Friday, December 3rd, 2010This week Alan Whitford and Vic Okezie hosted their first Social Recruiting Conference in London. This was an exceptionally informative event, principally because at last companies were presenting metrics on the returns they were seeing from using social platforms for recruitment marketing.
The primary focus was on developing presence on public networks (Facebook, LinkedIn, Twitter) because, as Sedef Buyukataman from Cisco said, “you fish where the fish are”. Companies are beginning to demonstrate some truly significant returns from investment in this space and public social media should obviously now be considered a key part of the recruitment marketing-mix.
The picture became slightly more patchy when the process shifted from broad attraction to engagement with potential candidates. When asked what happened at this stage the response was invariably “we take it offline”. So once the relationship needed to be personalised, confidential and high-touch it was conducted using email, phone and face-to-face meetings.
Colin Minto at G4S presented a different vision. He started with the point that companies should maintain relationships with potential candidates on their own property, in an environment managed by them and where they controlled the experience. Colin has also stated “The candidate experience you provide on your corporate career centre must live up to the experience you provide on your social channels”. To this end the G4S career site combines jobs and candidate data with an engaging community experience (Jon Ingham has written an excellent summary). This is genuinely innovative and exciting and the early results are encouraging.

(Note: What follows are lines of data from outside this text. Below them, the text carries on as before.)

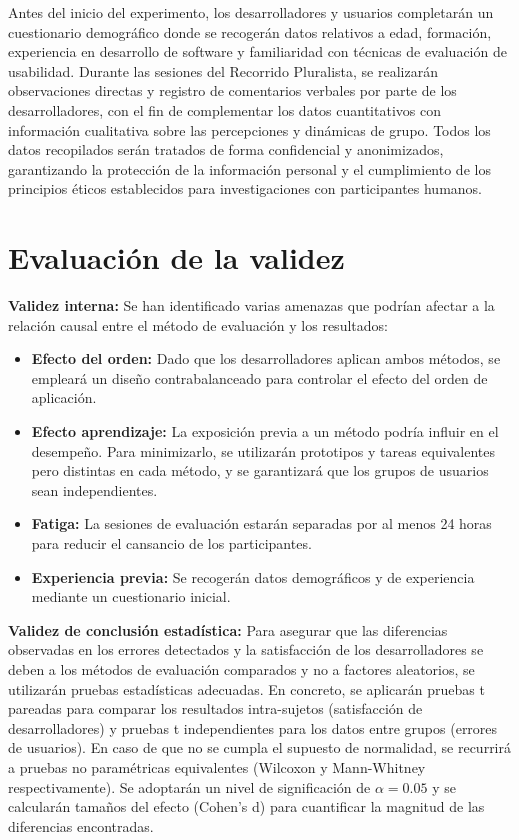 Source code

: \documentclass[a4paper,12pt]{report}
\begin{document}
Antes del inicio del experimento, los desarrolladores y usuarios completarán un cuestionario demográfico donde se recogerán datos relativos a edad, formación, experiencia en desarrollo de software y familiaridad con técnicas de evaluación de usabilidad. Durante las sesiones del Recorrido Pluralista, se realizarán observaciones directas y registro de comentarios verbales por parte de los desarrolladores, con el fin de complementar los datos cuantitativos con información cualitativa sobre las percepciones y dinámicas de grupo.
Todos los datos recopilados serán tratados de forma confidencial y anonimizados, garantizando la protección de la información personal y el cumplimiento de los principios éticos establecidos para investigaciones con participantes humanos.

\section{Evaluación de la validez}

\textbf{Validez interna:} Se han identificado varias amenazas que podrían afectar a la relación causal entre el método 
de evaluación y los resultados: 
\begin{itemize}
    \item \textbf{Efecto del orden:} Dado que los desarrolladores aplican ambos métodos, se empleará un diseño contrabalanceado para controlar el efecto del orden de aplicación.
    \item \textbf{Efecto aprendizaje:} La exposición previa a un método podría influir en el desempeño. Para minimizarlo, se utilizarán prototipos y tareas equivalentes pero distintas en cada método, y se garantizará que los grupos de usuarios sean independientes.
    \item \textbf{Fatiga:} La sesiones de evaluación estarán separadas por al menos 24 horas para reducir el cansancio de los participantes. 
    \item \textbf{Experiencia previa:} Se recogerán datos demográficos y de experiencia mediante un cuestionario inicial.
\end{itemize}

\textbf{Validez de conclusión estadística:} Para asegurar que las diferencias observadas en los errores detectados y la 
satisfacción de los desarrolladores se deben a los métodos de evaluación comparados y no a factores aleatorios, 
se utilizarán pruebas estadísticas adecuadas. En concreto, se aplicarán pruebas t pareadas para comparar los resultados intra-sujetos (satisfacción de 
desarrolladores) y pruebas t independientes para los datos entre grupos (errores de usuarios). En caso de que no se cumpla el 
supuesto de normalidad, se recurrirá a pruebas no paramétricas equivalentes (Wilcoxon y Mann-Whitney respectivamente).
Se adoptarán un nivel de significación de $\alpha=0.05$ y se calcularán tamaños del efecto (Cohen’s d) para cuantificar la magnitud de las diferencias encontradas.
\end{document}
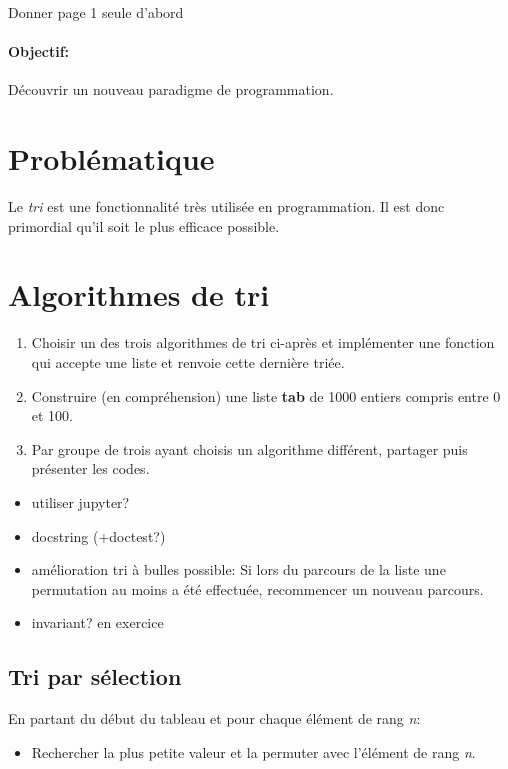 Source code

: \documentclass[a4paper,11pt]{article}
\begin{document}
\begin{Form}
\begin{commentprof}
Donner page 1 seule d'abord
\end{commentprof}
\paragraph{Objectif:}Découvrir un nouveau paradigme de programmation.
\section{Problématique}
Le \emph{tri} est une fonctionnalité très utilisée en programmation. Il est donc primordial qu'il soit le plus efficace possible.
\begin{center}
\end{center}
\section{Algorithmes de tri}
\begin{activite}
\begin{enumerate}
\item Choisir un des trois algorithmes de tri ci-après et implémenter une fonction qui accepte une liste et renvoie cette dernière triée.
\item Construire (en compréhension) une liste \textbf{tab} de 1000 entiers compris entre 0 et 100.
\item Par groupe de trois ayant choisis un algorithme différent, partager puis présenter les codes.
\end{enumerate}
\end{activite}
\begin{commentprof}
\begin{itemize}
\item utiliser jupyter?
\item docstring (+doctest?)
\item amélioration tri à bulles possible: Si lors du parcours de la liste une permutation au moins a été effectuée, recommencer un nouveau parcours.
\item invariant? en exercice
\end{itemize}
\end{commentprof}
\subsection{Tri par sélection}
En partant du début du tableau et pour chaque élément de rang \emph{n}:
\begin{itemize}
\item Rechercher la plus petite valeur et la permuter avec l'élément de rang \emph{n}.
\end{itemize}

\end{Form}
\end{document}
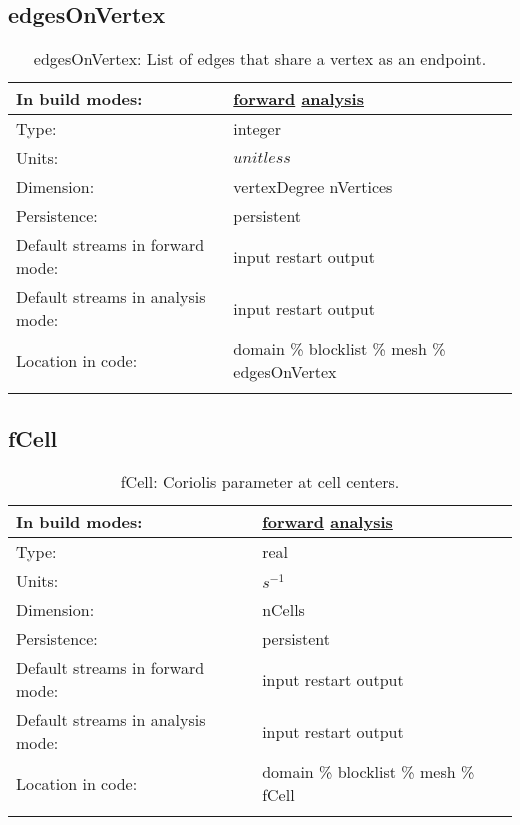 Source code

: \subsection[edgesOnVertex]{edgesOnVertex}
\label{subsec:var_sec_mesh_edgesOnVertex}
\begin{center}
\begin{longtable}{| p{2.0in} | p{4.0in} |}
        \hline 
        In build modes: & \hyperref[subsec:forward_var_tab_mesh]{forward} \hyperref[subsec:analysis_var_tab_mesh]{analysis} \\
        \hline 
        Type: & integer \\
        \hline 
        Units: & $unitless$ \\
        \hline 
        Dimension: & vertexDegree nVertices \\
        \hline 
        Persistence: & persistent \\
        \hline 
		 Default streams in forward mode: &  input restart output \\
        \hline 
		 Default streams in analysis mode: &  input restart output \\
        \hline 
		 Location in code: & domain \% blocklist \% mesh \% edgesOnVertex \\
		 \hline 
    \caption{edgesOnVertex: List of edges that share a vertex as an endpoint.}
\end{longtable}
\end{center}
\subsection[fCell]{fCell}
\label{subsec:var_sec_mesh_fCell}
\begin{center}
\begin{longtable}{| p{2.0in} | p{4.0in} |}
        \hline 
        In build modes: & \hyperref[subsec:forward_var_tab_mesh]{forward} \hyperref[subsec:analysis_var_tab_mesh]{analysis} \\
        \hline 
        Type: & real \\
        \hline 
        Units: & $s^{-1}$ \\
        \hline 
        Dimension: & nCells \\
        \hline 
        Persistence: & persistent \\
        \hline 
		 Default streams in forward mode: &  input restart output \\
        \hline 
		 Default streams in analysis mode: &  input restart output \\
        \hline 
		 Location in code: & domain \% blocklist \% mesh \% fCell \\
		 \hline 
    \caption{fCell: Coriolis parameter at cell centers.}
\end{longtable}
\end{center}
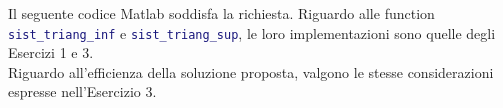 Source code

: \begin{center}
\footnotesize\noindent{}\end{center}

\noindent Il seguente codice Matlab soddisfa la richiesta. Riguardo alle function \lstinline[language=Matlab]{sist_triang_inf} e \lstinline[language=Matlab]{sist_triang_sup}, le loro implementazioni sono quelle degli Esercizi 1 e 3.
\\



\noindent Riguardo all'efficienza della soluzione proposta, valgono le stesse considerazioni espresse nell'Esercizio 3.
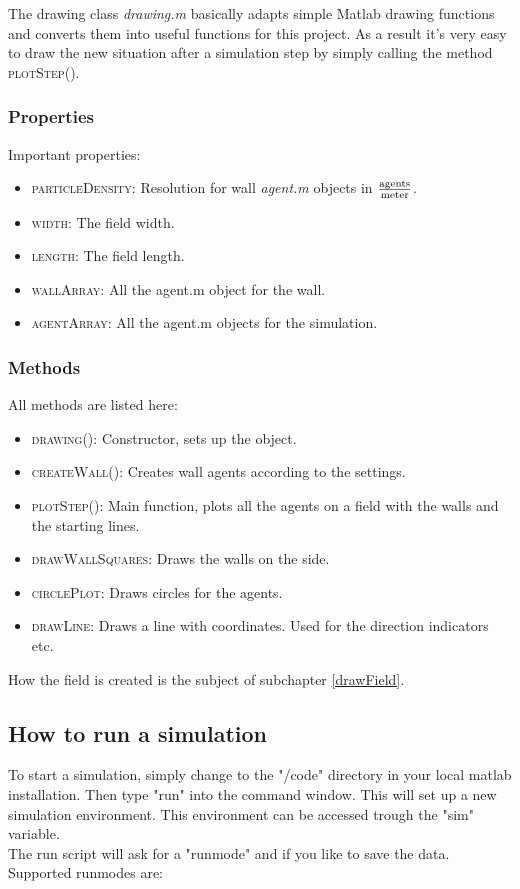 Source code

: \noi The drawing class \textit{drawing.m} basically adapts simple Matlab drawing functions and converts them into useful functions for this project. As a result it's very easy to draw the new situation after a simulation step by simply calling the method \textsc{plotStep()}.
\subsubsection{Properties}
Important properties:
\begin{itemize}
\item \textsc{particleDensity}: Resolution for wall \textit{agent.m} objects in $\frac{\text{agents}}{\text{meter}}$.
\item \textsc{width}: The field width.
\item \textsc{length}: The field length.
\item \textsc{wallArray}: All the agent.m object for the wall.
\item \textsc{agentArray}: All the agent.m objects for the simulation.
\end{itemize}
\subsubsection{Methods}
All methods are listed here:
\begin{itemize}
\item \textsc{drawing()}: Constructor, sets up the object.
\item \textsc{createWall()}: Creates wall agents according to the settings.
\item \textsc{plotStep()}: Main function, plots all the agents on a field with the walls and the starting lines. 
\item \textsc{drawWallSquares}: Draws the walls on the side.
\item \textsc{circlePlot}: Draws circles for the agents.
\item \textsc{drawLine}: Draws a line with coordinates. Used for the direction indicators etc.
\end{itemize}
\noi How the field is created is the subject of subchapter \ref{drawField}.


\subsection{How to run a simulation}
To start a simulation, simply change to the "/code" directory in your local matlab installation. Then type "run" into the command window. This will set up a new simulation environment. This environment can be accessed trough the "sim" variable.\\
The run script will ask for a "runmode" and if you like to save the data. Supported runmodes are:\\

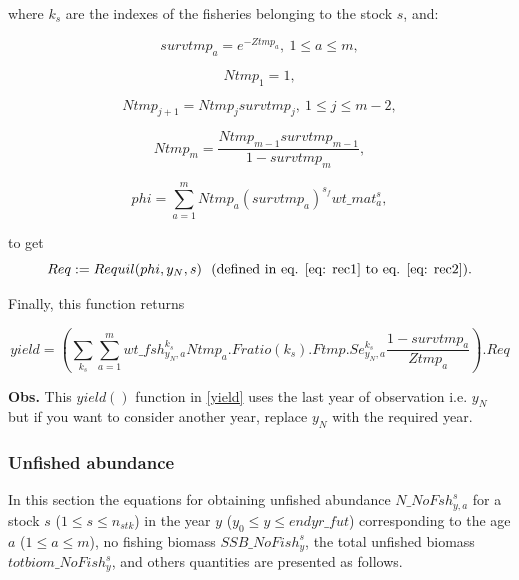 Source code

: \documentclass{article}
\begin{document}
where $k_s$ are the indexes of the fisheries belonging to the stock $s$, and:

\begin{equation}
    survtmp_a=e^{-Ztmp_a}, \ 1\leq a \leq m,
\end{equation}

\begin{equation}
    Ntmp_1=1,
\end{equation}

\begin{equation}
    Ntmp_{j+1} = Ntmp_j  survtmp_j, \ 1\leq j \leq m-2,
\end{equation}

\begin{equation}
    Ntmp_m=\dfrac{Ntmp_{m-1}  survtmp_{m-1}}{1-survtmp_m},
\end{equation}

\begin{equation}
    phi=\sum_{a=1}^m Ntmp_a(survtmp_a)^{s_f}wt\_mat^s_a,
\end{equation}

to get
\begin{equation}
    Req:=Requil(phi,y_N,s) \  \text{   (defined in eq. \ref{eq: rec1} to eq. \ref{eq: rec2})}.
\end{equation}

Finally, this function returns

\begin{equation}
    yield=\left(\sum_{k_s}\sum_{a=1}^m wt\_fsh^{k_s}_{y_N,a}Ntmp_a.Fratio(k_s) .Ftmp.Se^{k_s}_{y_N,a}\dfrac{1-survtmp_a}{Ztmp_a}\right).Req
\end{equation}

\textbf{Obs.} This $yield()$ function in \ref{yield} uses the last year of observation i.e. $y_N$ but if you want to consider another year,  replace $y_N$ with the required year.\\

\subsubsection{Unfished abundance}

In this section the equations for obtaining unfished abundance  $N\_NoFsh^s_{y,a}$ for a stock $s$ ($1\leq s \leq n_{stk}$) in the year $y$ ($y_0\leq y \leq endyr\_fut$) corresponding to the 
age $a$ ($1 \leq a \leq m$), no fishing biomass $SSB\_NoFish^s_y$, the total unfished biomass  $totbiom\_NoFish^s_y$, and others quantities are presented as follows.
\end{document}
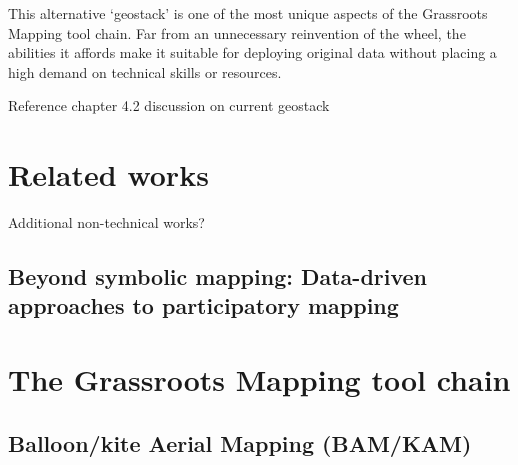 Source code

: \documentclass[11pt]{report}
\begin{document}
This alternative `geostack' is one of the most unique aspects of the Grassroots Mapping tool chain. Far from an unnecessary reinvention of the wheel, the abilities it affords make it suitable for deploying original data without placing a high demand on technical skills or resources. 

Reference chapter 4.2 discussion on current geostack 


\chapter{Related works}

Additional non-technical works?

\section{Beyond symbolic mapping: Data-driven approaches to participatory mapping}


\chapter{The Grassroots Mapping tool chain}
\section{Balloon/kite Aerial Mapping (BAM/KAM)}
\end{document}
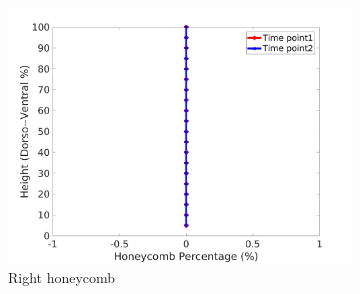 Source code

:\begin{figure}[H]
\begin{subfigure}{.42\linewidth}
  \includegraphics[width=\linewidth,trim={{.0\wd0} {.0\wd0} {.0\wd0} {.0\wd0}},clip]{Appendix/Image_AppexA/DorsoToVentral/IPF10RightLungHoneycombDiseaseDorsoToVentral.jpg}
  \caption{Right honeycomb}
  \label{fig:IPF10DiseaseDorsoToVentral-f}
\end{subfigure}
\begin{subfigure}{.42\linewidth}%

\end{subfigure}
\end{figure}
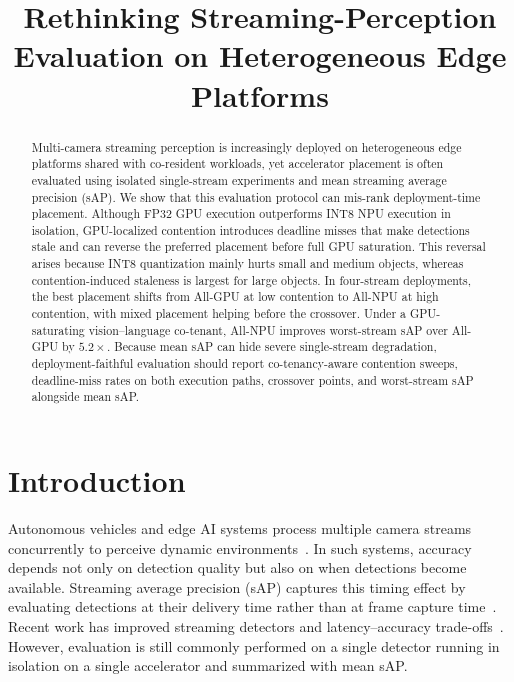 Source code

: \documentclass[runningheads]{llncs}
\begin{document}
\title{Rethinking Streaming-Perception Evaluation on Heterogeneous Edge Platforms}


\maketitle

\begin{abstract}
Multi-camera streaming perception is increasingly deployed on heterogeneous edge platforms shared with co-resident workloads, yet accelerator placement is often evaluated using isolated single-stream experiments and mean streaming average precision (sAP). We show that this evaluation protocol can mis-rank deployment-time placement. Although FP32 GPU execution outperforms INT8 NPU execution in isolation, GPU-localized contention introduces deadline misses that make detections stale and can reverse the preferred placement before full GPU saturation. This reversal arises because INT8 quantization mainly hurts small and medium objects, whereas contention-induced staleness is largest for large objects. In four-stream deployments, the best placement shifts from All-GPU at low contention to All-NPU at high contention, with mixed placement helping before the crossover. Under a GPU-saturating vision--language co-tenant, All-NPU improves worst-stream sAP over All-GPU by $5.2\times$. Because mean sAP can hide severe single-stream degradation, deployment-faithful evaluation should report co-tenancy-aware contention sweeps, deadline-miss rates on both execution paths, crossover points, and worst-stream sAP alongside mean sAP.
\end{abstract}



\section{Introduction}

Autonomous vehicles and edge AI systems process multiple camera streams concurrently to perceive dynamic environments~\cite{argoverse,waymo}. In such systems, accuracy depends not only on detection quality but also on when detections become available. Streaming average precision (sAP) captures this timing effect by evaluating detections at their delivery time rather than at frame capture time~\cite{streaming-perception}. Recent work has improved streaming detectors and latency--accuracy trade-offs~\cite{streamyolo,damo-streamnet,asap,longshortnet}. However, evaluation is still commonly performed on a single detector running in isolation on a single accelerator and summarized with mean sAP.
\end{document}
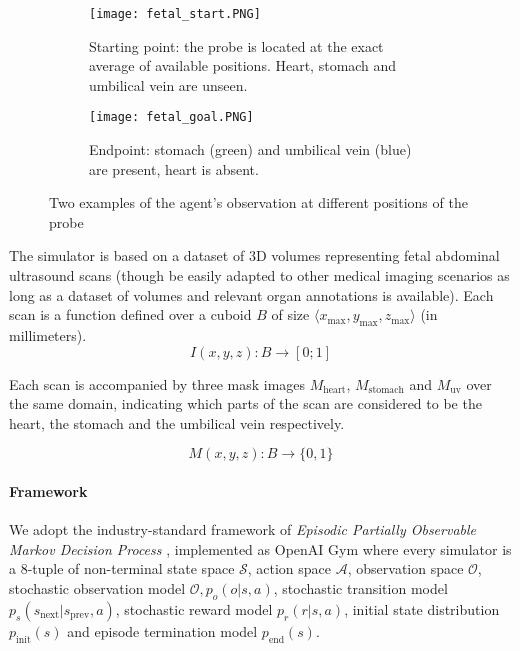 \begin{figure*}
    \centering
    \begin{subfigure}{.45\linewidth}
      \centering
      \texttt{[image: fetal\_start.PNG]}
      \caption{Starting point: the probe is located at the exact average of available positions. Heart, stomach and umbilical vein are unseen.}
      \label{fig:img-before}
    \end{subfigure}%
    \begin{subfigure}{.45\linewidth}
      \centering
      \texttt{[image: fetal\_goal.PNG]}
      \caption{Endpoint: stomach (green) and umbilical vein (blue) are present, heart is absent.}
      \label{fig:img-after}
    \end{subfigure}
    \caption{Two examples of the agent's observation at different positions of the probe}
    \label{fig:imgs}
\end{figure*}

The simulator is based on a dataset of 3D volumes representing fetal abdominal ultrasound scans (though be easily adapted to other medical imaging scenarios as long as a dataset of volumes and relevant organ annotations is available).
Each scan is a function defined over a cuboid $B$ of size $\langle x_\text{max},y_\text{max},z_\text{max} \rangle$ (in millimeters).
\begin{equation}
    I(x,y,z): B \rightarrow [0;1]
\end{equation}

Each scan is accompanied by three mask images $M_\text{heart}$, $M_\text{stomach}$ and $M_\text{uv}$ over the same domain, indicating which parts of the scan are considered to be the heart, the stomach and the umbilical vein respectively.

\begin{equation}
    M(x,y,z): B \rightarrow \{0,1\}
\end{equation}

\paragraph{Framework}

We adopt the industry-standard framework of {\em Episodic Partially Observable Markov Decision Process} \cite{kramerjdavidrPartiallyObservableMarkov1964, spaanPartiallyObservableMarkov2012}, implemented as OpenAI Gym \cite{openai-gym} where every simulator is a 8-tuple of non-terminal state space $\mathcal{S}$, action space $\mathcal{A}$, observation space $\mathcal{O}$, stochastic observation model $\mathcal{O}, p_o(o | s, a)$, stochastic transition model $p_s(s_\text{next} | s_\text{prev}, a)$, stochastic reward model $p_r(r | s, a)$, initial state distribution $p_\text{init}(s)$ and episode termination model $p_\text{end}(s)$.

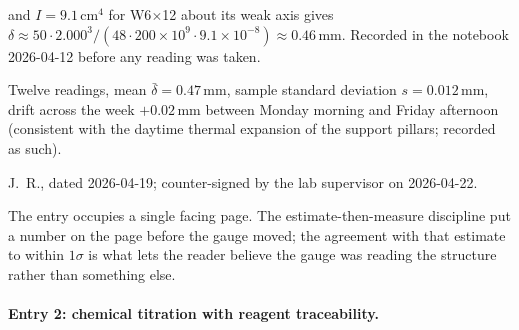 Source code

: \begin{description}[leftmargin=2em, itemsep=2pt]
    and $I = 9.1 \,\si{\centi\meter}^4$ for W6$\times$12 about its
    weak axis gives $\delta \approx 50 \cdot 2.000^3 /
    (48 \cdot 200 \times 10^9 \cdot 9.1 \times 10^{-8}) \approx
    0.46 \,\si{\milli\meter}$. Recorded in the notebook 2026-04-12
    before any reading was taken.
  \item[Reading.] Twelve readings, mean
    $\bar\delta = 0.47 \,\si{\milli\meter}$, sample standard
    deviation $s = 0.012 \,\si{\milli\meter}$, drift across the week
    $+0.02 \,\si{\milli\meter}$ between Monday morning and Friday
    afternoon (consistent with the daytime thermal expansion of the
    support pillars; recorded as such).
  \item[Signature.] J.~R., dated 2026-04-19; counter-signed by the
    lab supervisor on 2026-04-22.
\end{description}

The entry occupies a single facing page. The estimate-then-measure
discipline put a number on the page before the gauge moved; the
agreement with that estimate to within $1\sigma$ is what lets the
reader believe the gauge was reading the structure rather than
something else.

\paragraph{Entry 2: chemical titration with reagent traceability.}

Our vision is that social recruiting need not stop at the point where you have found someone on a public network. We believe that social technologies and concepts can be applied to the entire recruitment process, from marketing to hire, resulting in a holistic social recruiting process:
Social Attraction – Use public social media as part of the recruitment marketing-mix to reach and inform potential candidates
Social Engagement – Bring selected candidates into a network where you can develop and maintain relationships with them in a distinct, secure and engaging environment
Social Selection – Network your recruiters (and other employees, even trusted communities like alumni) so they can leverage personal networks to source, filter and refer talent
These are very exciting times and it is fantastic that the benefits of social recruiting are starting to be demonstrated. All we would add is that with the right tools you can continue to realise those benefits throughout the entire recruitment process and avoid the need to “take it offline”.